Collected data
════════════════
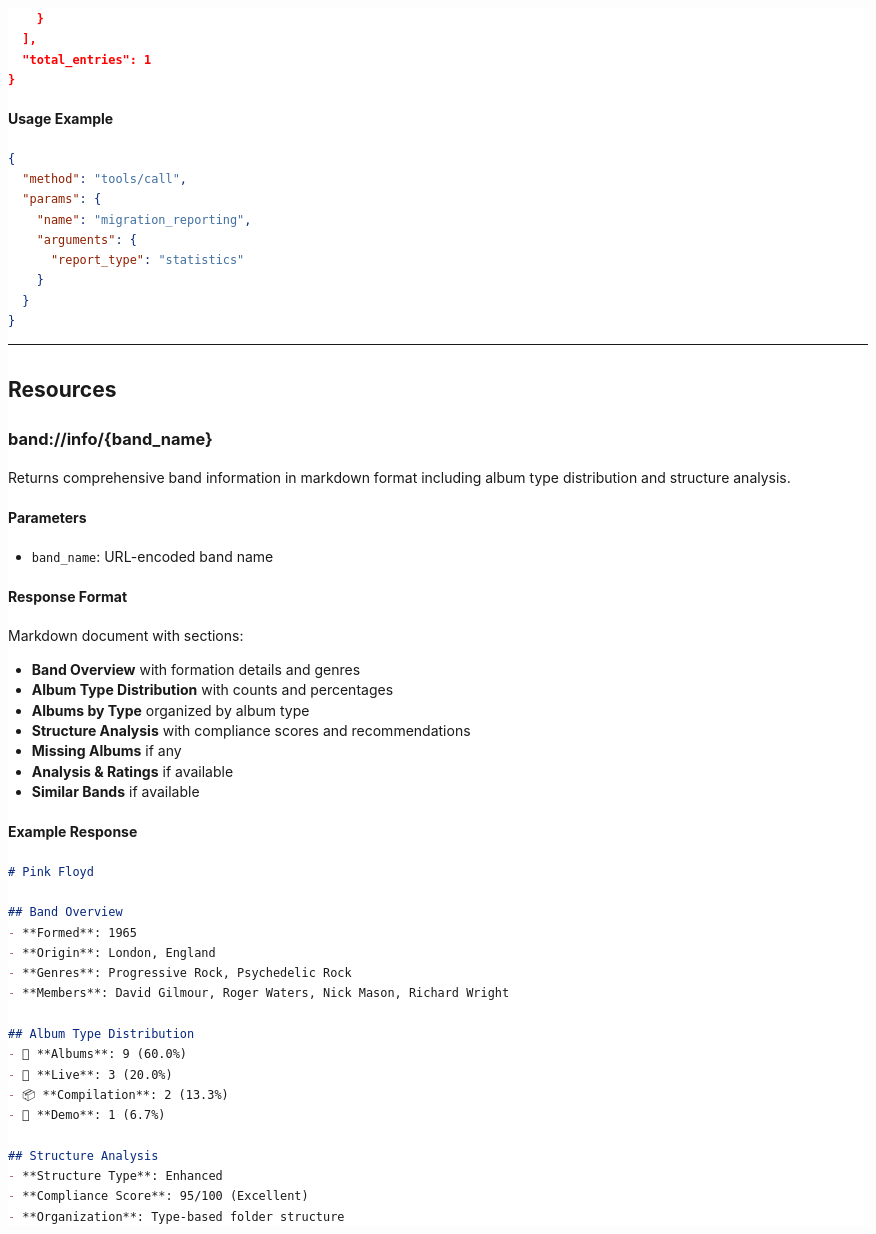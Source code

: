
 ```json
    }
  ],
  "total_entries": 1
}
```

#### Usage Example

```json
{
  "method": "tools/call",
  "params": {
    "name": "migration_reporting",
    "arguments": {
      "report_type": "statistics"
    }
  }
}
```

---

## Resources

### band://info/{band_name}

Returns comprehensive band information in markdown format including album type distribution and structure analysis.

#### Parameters

- `band_name`: URL-encoded band name

#### Response Format

Markdown document with sections:
- **Band Overview** with formation details and genres
- **Album Type Distribution** with counts and percentages
- **Albums by Type** organized by album type
- **Structure Analysis** with compliance scores and recommendations
- **Missing Albums** if any
- **Analysis & Ratings** if available
- **Similar Bands** if available

#### Example Response

```markdown
# Pink Floyd

## Band Overview
- **Formed**: 1965
- **Origin**: London, England
- **Genres**: Progressive Rock, Psychedelic Rock
- **Members**: David Gilmour, Roger Waters, Nick Mason, Richard Wright

## Album Type Distribution
- 📀 **Albums**: 9 (60.0%)
- 🎤 **Live**: 3 (20.0%)
- 📦 **Compilation**: 2 (13.3%)
- 🎵 **Demo**: 1 (6.7%)

## Structure Analysis
- **Structure Type**: Enhanced
- **Compliance Score**: 95/100 (Excellent)
- **Organization**: Type-based folder structure
```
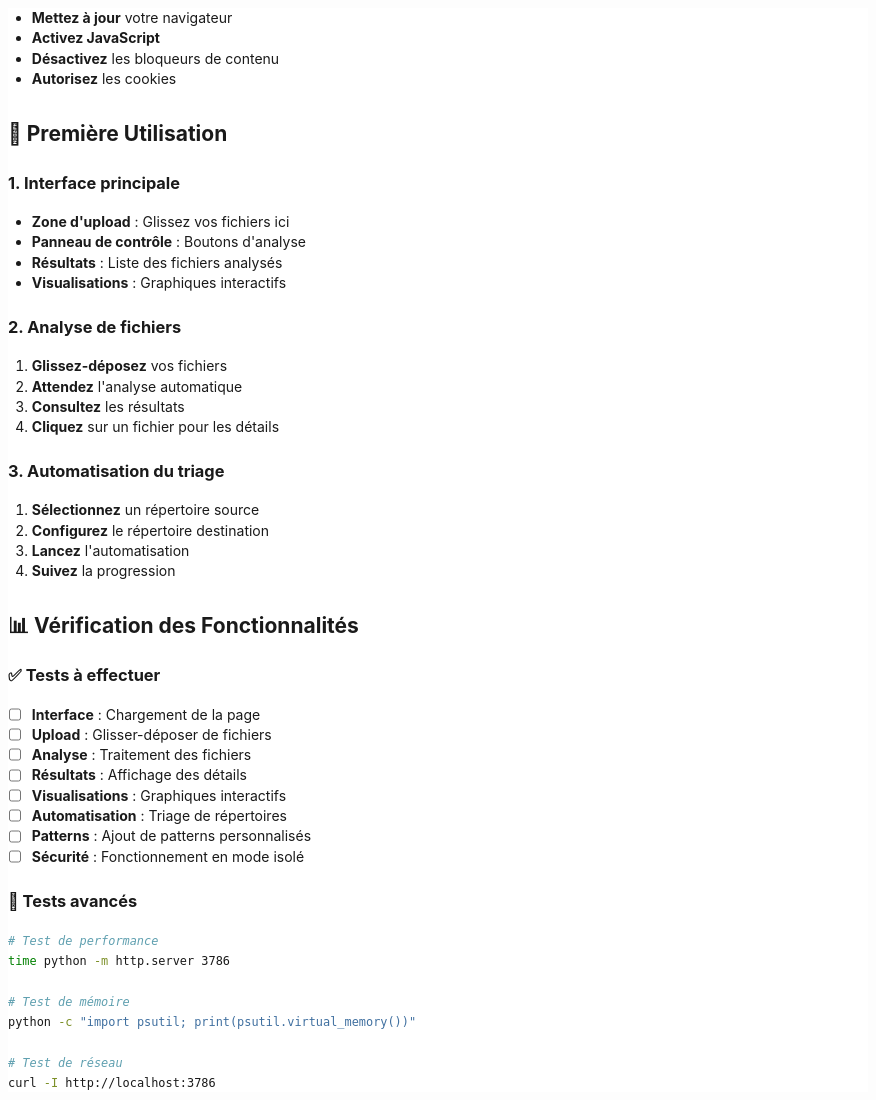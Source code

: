 - **Mettez à jour** votre navigateur
- **Activez JavaScript**
- **Désactivez** les bloqueurs de contenu
- **Autorisez** les cookies

## 🚀 Première Utilisation

### 1. Interface principale
- **Zone d'upload** : Glissez vos fichiers ici
- **Panneau de contrôle** : Boutons d'analyse
- **Résultats** : Liste des fichiers analysés
- **Visualisations** : Graphiques interactifs

### 2. Analyse de fichiers
1. **Glissez-déposez** vos fichiers
2. **Attendez** l'analyse automatique
3. **Consultez** les résultats
4. **Cliquez** sur un fichier pour les détails

### 3. Automatisation du triage
1. **Sélectionnez** un répertoire source
2. **Configurez** le répertoire destination
3. **Lancez** l'automatisation
4. **Suivez** la progression

## 📊 Vérification des Fonctionnalités

### ✅ Tests à effectuer

- [ ] **Interface** : Chargement de la page
- [ ] **Upload** : Glisser-déposer de fichiers
- [ ] **Analyse** : Traitement des fichiers
- [ ] **Résultats** : Affichage des détails
- [ ] **Visualisations** : Graphiques interactifs
- [ ] **Automatisation** : Triage de répertoires
- [ ] **Patterns** : Ajout de patterns personnalisés
- [ ] **Sécurité** : Fonctionnement en mode isolé

### 🔧 Tests avancés

```bash
# Test de performance
time python -m http.server 3786

# Test de mémoire
python -c "import psutil; print(psutil.virtual_memory())"

# Test de réseau
curl -I http://localhost:3786
```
════════════════
**Exercise goal**
Produce the lines from the first line of the entries through the line that contains "- **Albums by Type** organized by album type", exactly, leaving the pictures behind.

**Expected answer**
Source code

:
 ```json
    }
  ],
  "total_entries": 1
}
```

#### Usage Example

```json
{
  "method": "tools/call",
  "params": {
    "name": "migration_reporting",
    "arguments": {
      "report_type": "statistics"
    }
  }
}
```

---

## Resources

### band://info/{band_name}

Returns comprehensive band information in markdown format including album type distribution and structure analysis.

#### Parameters

- `band_name`: URL-encoded band name

#### Response Format

Markdown document with sections:
- **Band Overview** with formation details and genres
- **Album Type Distribution** with counts and percentages
- **Albums by Type** organized by album type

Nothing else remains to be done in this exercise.